● **About this exercise**
Give only the number of lines in the records below that contain the word "examples".
_ _ _ _ _
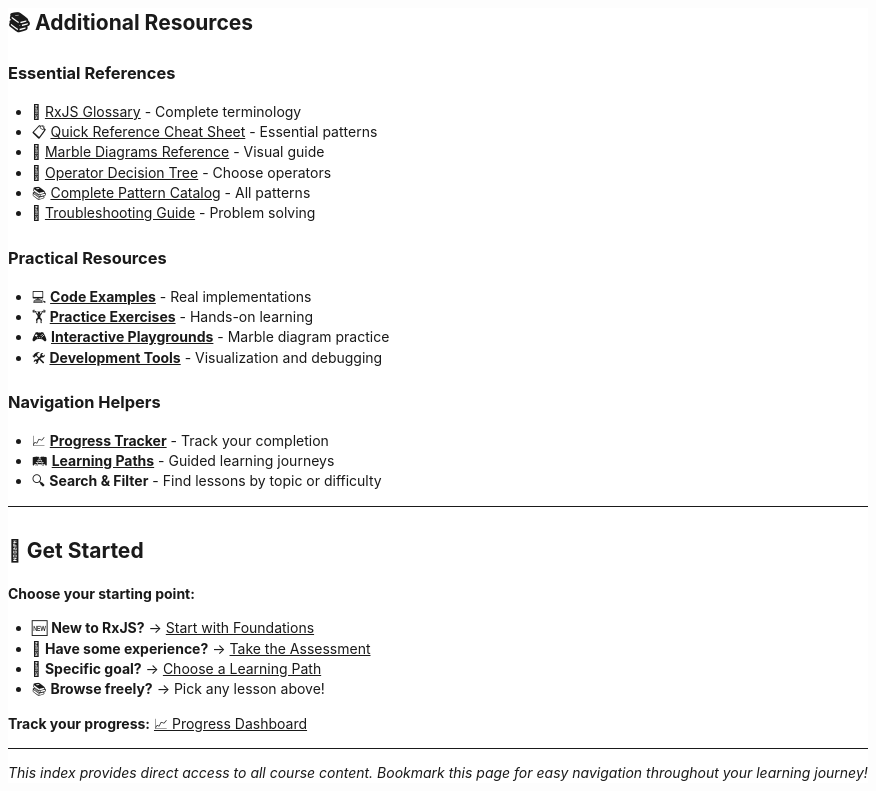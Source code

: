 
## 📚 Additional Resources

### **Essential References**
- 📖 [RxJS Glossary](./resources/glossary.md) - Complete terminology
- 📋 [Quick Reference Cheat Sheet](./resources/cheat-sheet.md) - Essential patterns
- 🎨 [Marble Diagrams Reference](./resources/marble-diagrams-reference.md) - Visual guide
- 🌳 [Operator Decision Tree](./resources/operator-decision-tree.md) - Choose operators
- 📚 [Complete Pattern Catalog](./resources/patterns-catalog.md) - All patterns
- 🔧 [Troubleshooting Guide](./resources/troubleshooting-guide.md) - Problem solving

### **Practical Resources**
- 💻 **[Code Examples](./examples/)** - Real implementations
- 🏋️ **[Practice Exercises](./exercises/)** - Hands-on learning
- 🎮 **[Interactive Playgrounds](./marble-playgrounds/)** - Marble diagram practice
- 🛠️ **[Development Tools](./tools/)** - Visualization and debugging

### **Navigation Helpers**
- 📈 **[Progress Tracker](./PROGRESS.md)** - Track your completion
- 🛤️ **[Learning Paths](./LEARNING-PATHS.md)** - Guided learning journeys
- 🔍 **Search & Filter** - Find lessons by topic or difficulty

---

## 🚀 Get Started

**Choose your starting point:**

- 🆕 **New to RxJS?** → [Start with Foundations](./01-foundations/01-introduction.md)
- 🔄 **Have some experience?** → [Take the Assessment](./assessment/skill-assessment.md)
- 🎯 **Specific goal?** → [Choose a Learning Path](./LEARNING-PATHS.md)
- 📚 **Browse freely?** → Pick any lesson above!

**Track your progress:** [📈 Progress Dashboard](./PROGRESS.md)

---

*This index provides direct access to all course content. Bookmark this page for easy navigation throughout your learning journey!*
_ _ _ _ _
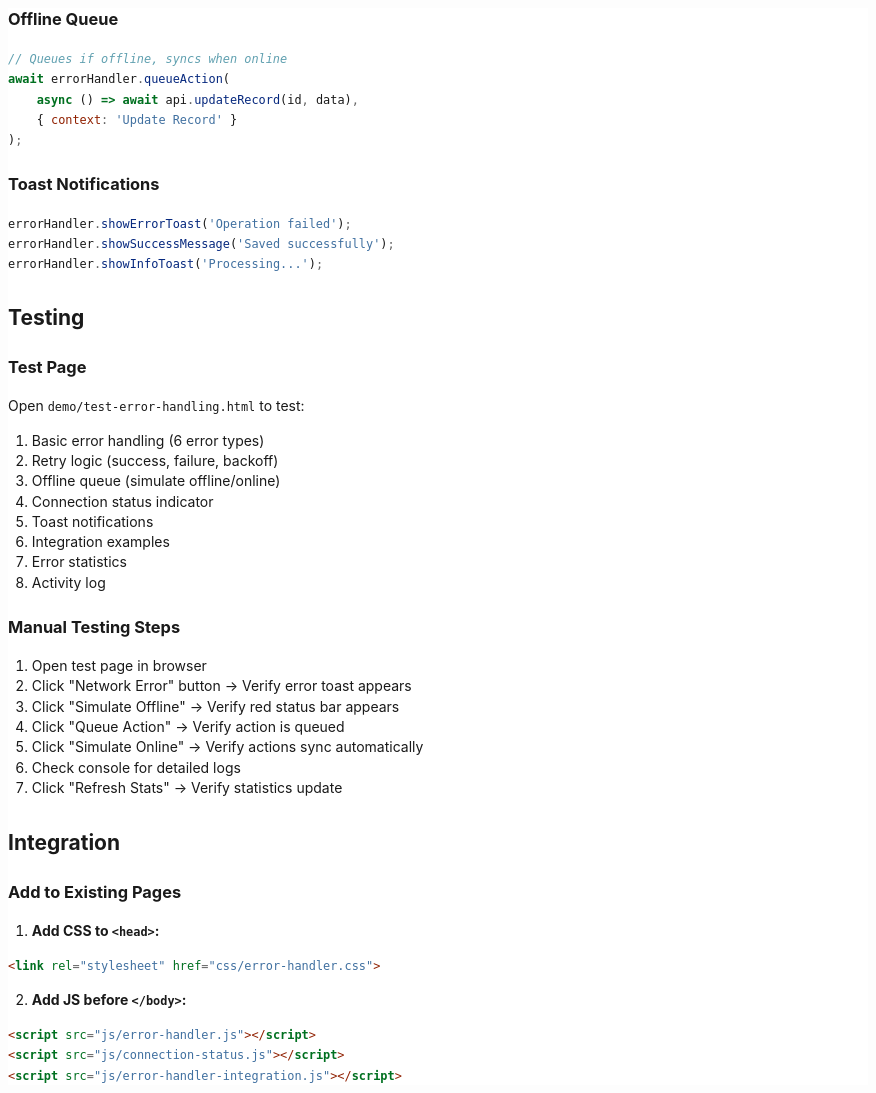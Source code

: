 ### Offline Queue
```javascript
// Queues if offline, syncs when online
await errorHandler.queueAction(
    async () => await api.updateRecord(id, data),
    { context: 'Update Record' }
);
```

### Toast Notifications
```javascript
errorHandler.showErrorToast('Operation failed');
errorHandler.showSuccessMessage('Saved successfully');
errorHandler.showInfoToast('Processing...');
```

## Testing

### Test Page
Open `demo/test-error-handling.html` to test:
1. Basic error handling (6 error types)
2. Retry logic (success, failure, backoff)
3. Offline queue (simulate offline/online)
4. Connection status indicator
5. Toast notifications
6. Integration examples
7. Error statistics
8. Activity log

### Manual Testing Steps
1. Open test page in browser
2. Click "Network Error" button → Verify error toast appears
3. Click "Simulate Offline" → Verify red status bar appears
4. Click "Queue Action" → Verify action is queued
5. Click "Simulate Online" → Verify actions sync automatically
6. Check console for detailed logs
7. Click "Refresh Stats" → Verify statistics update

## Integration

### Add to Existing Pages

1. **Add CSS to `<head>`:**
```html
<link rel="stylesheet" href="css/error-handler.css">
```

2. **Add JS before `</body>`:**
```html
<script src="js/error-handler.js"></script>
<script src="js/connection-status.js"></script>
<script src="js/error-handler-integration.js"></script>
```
_ _ _ _ _
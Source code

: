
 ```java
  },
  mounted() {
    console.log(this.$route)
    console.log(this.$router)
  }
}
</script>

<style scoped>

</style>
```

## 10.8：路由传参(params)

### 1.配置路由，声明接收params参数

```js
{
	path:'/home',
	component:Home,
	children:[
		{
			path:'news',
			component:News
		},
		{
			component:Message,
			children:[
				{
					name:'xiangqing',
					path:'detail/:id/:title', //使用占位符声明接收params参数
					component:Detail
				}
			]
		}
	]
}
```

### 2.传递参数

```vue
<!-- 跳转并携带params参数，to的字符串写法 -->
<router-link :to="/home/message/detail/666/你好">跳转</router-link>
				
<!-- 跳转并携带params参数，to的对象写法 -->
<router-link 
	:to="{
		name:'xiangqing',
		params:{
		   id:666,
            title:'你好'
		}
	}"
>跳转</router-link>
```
_ _ _ _ _
● **Answer to this task**
2